We are living in challenging times and urgently need new ideas for systems and solutions to overcome the current crisis – from climate change to pandemics. It is therefore not surprising that creativity is regarded as one of the most important future skills. Creativity has many flavours — artistic or professional — and each has its specifics. Regardless of the type, creativity involves the active use of imagination and developing original ideas to create something new. Fortunately creativity is the natural order of life and part of being human. Everybody is creative, but some seem to be able to activate their innate creativity better than others.

I go to nature to be soothed and healed, and to have my senses put in order, John Burroughs

How to tap into the universal stream of creativity? My experience as an author and screenwriter is that spending time in nature is very helpful. For centuries, writers, poets, and philosophers intuitively drew inspiration from beautiful landscapes far from the distractions of the cities. Charles Dickens, Leo Tolstoy, Henry David Thoreau and Immanuel Kant are just a few examples of great minds that recognised the importance of nature for their work.

Recent research about the science of creation confirms that time spent in nature can improve innovative and holistic thinking. “Nature is the great visible engine of creativity and human creativity emerges out of that,” said scientist Terance McKenna. Nature was once our home and this seems to be embedded in our being. Returning to nature can feel like returning home. Our souls resonate with the natural world and are nourished by beautiful landscapes, serene forests and peaceful mountain treks.

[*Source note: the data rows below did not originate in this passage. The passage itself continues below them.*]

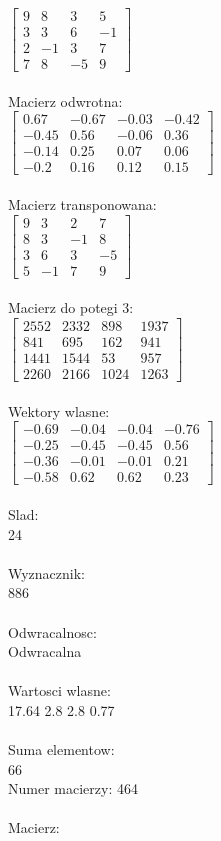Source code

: \documentclass[a4paper,12pt]{article}
\begin{document}
$\begin{bmatrix} 9&8&3&5\\3&3&6&-1\\2&-1&3&7\\7&8&-5&9 \end{bmatrix}$
\\
\\
Macierz odwrotna:\\

$\begin{bmatrix} 0.67&-0.67&-0.03&-0.42\\-0.45&0.56&-0.06&0.36\\-0.14&0.25&0.07&0.06\\-0.2&0.16&0.12&0.15 \end{bmatrix}$
\\
\\
Macierz transponowana:\\

$\begin{bmatrix} 9&3&2&7\\8&3&-1&8\\3&6&3&-5\\5&-1&7&9 \end{bmatrix}$
\\
\\
Macierz do potegi 3:\\

$\begin{bmatrix} 2552&2332&898&1937\\841&695&162&941\\1441&1544&53&957\\2260&2166&1024&1263 \end{bmatrix}$
\\
\\
Wektory wlasne:\\

$\begin{bmatrix} -0.69&-0.04&-0.04&-0.76\\-0.25&-0.45&-0.45&0.56\\-0.36&-0.01&-0.01&0.21\\-0.58&0.62&0.62&0.23 \end{bmatrix}$
\\
\\
Slad:\\
24
\\
\\
Wyznacznik:\\
886
\\
\\
Odwracalnosc:\\
Odwracalna
\\
\\
Wartosci wlasne:\\
17.64 2.8 2.8 0.77
\\
\\
Suma elementow:\\
66
\\
\newpage
Numer macierzy:
464
\\
\\
Macierz:\\
\end{document}

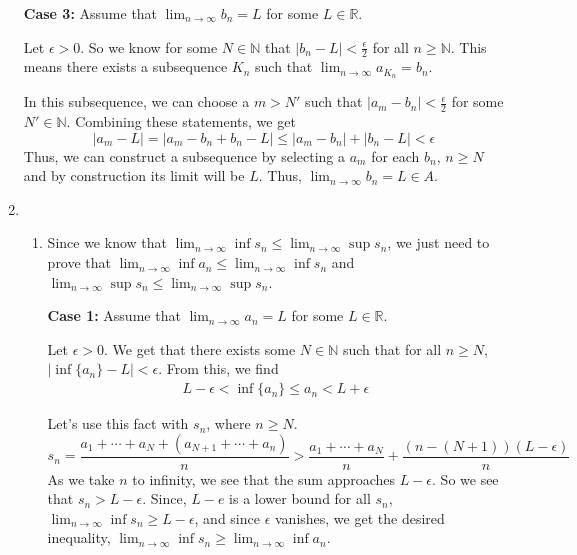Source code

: \documentclass[12pt]{article}
\begin{document}
\begin{enumerate}[start=1,label={\bfseries Problem \arabic*:},leftmargin=1in]
    \textbf{Case 3:} Assume that $\lim_{n \to \infty} b_{n} = L$ for some $L \in \mathbb{R}$. 

    Let $\epsilon > 0$. So we know for some $N \in \mathbb{N}$ that $|b_{n} - L| < \frac{\epsilon}{2}$ for all $n \geq \mathbb{N}$. 
    This means there exists a subsequence $K_{n}$ such that $\lim_{n \to \infty}a_{K_{n}} = b_{n}$. 

    In this subsequence, we can choose a $m > N'$ such that $|a_{m} - b_{n}| < \frac{\epsilon}{2}$ for some $N' \in \mathbb{N}$. 
    Combining these statements, we get 
    \[
        \left| a_{m} - L \right| = \left| a_{m} - b_{n} + b_{n} - L \right| \leq \left| a_{m} - b_{n} \right| + \left| b_{n} - L \right| < \epsilon  
    \]
    Thus, we can construct a subsequence by selecting a $a_{m}$ for each $b_{n}$, $n \geq N$ and by construction its limit will be $L$.
    Thus, $\lim_{n \to \infty} b_{n} = L \in A$. 

    \item 
    \begin{enumerate}
        \item Since we know that $\lim_{n \to \infty} \inf s_{n} \leq \lim_{n \to \infty} \sup s_{n}$, we just need to prove that $\lim_{n \to \infty} \inf a_{n} \leq \lim_{n \to \infty} \inf s_{n}$ and $\lim_{n \to \infty} \sup s_{n} \leq \lim_{n \to \infty} \sup s_{n}$. 
    
        \textbf{Case 1:} Assume that $\lim_{n \to \infty} a_{n} = L$ for some $L \in \mathbb{R}$. 
    
        Let $\epsilon > 0$. We get that there exists some $N \in \mathbb{N}$ such that for all $n \geq N$, $\left| \inf \{ a_{n} \} - L \right| < \epsilon$. 
        From this, we find 
        \begin{align*}
            L - \epsilon < \inf\{a_{n} \} \leq a_{n} < L + \epsilon
        \end{align*}
    
        Let's use this fact with $s_{n}$, where $n \geq N$. 
        \[ 
        s_{n} = \frac{a_{1} + \cdots + a_{N} + (a_{N+1} + \cdots + a_{n})}{n} > \frac{a_{1} + \cdots + a_{N}}{n} + \frac{(n - (N+1))(L- \epsilon)}{n}
        \]
        As we take $n$ to infinity, we see that the sum approaches $L-\epsilon$. So we see that $s_{n} > L - \epsilon$. 
        Since, $L-e$ is a lower bound for all $s_{n}$, $\lim_{n \to \infty} \inf s_{n} \geq L-\epsilon$, and since $\epsilon$ vanishes, we get the desired inequality, $ \lim_{n \to \infty} \inf s_{n} \geq \lim_{n \to \infty} \inf a_{n}$. 
        

\end{enumerate}
\end{enumerate}
\end{document}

To draw inspiration from nature, you need to be mindful. While taking a walk, observe flowers that are blooming around you or fluttering wings of butterflies. Quieting your mind surely improves your writing and creative practice with renewed clarity and calm. “You let the prefrontal cortex of the brain rest, and all of a sudden these flashes of insight come to you,” explains neuroscientist David Strayer. It supports creativity, positive well-being, reductions in stress. There are all kinds of reasons why it’s helpful to spend time in nature.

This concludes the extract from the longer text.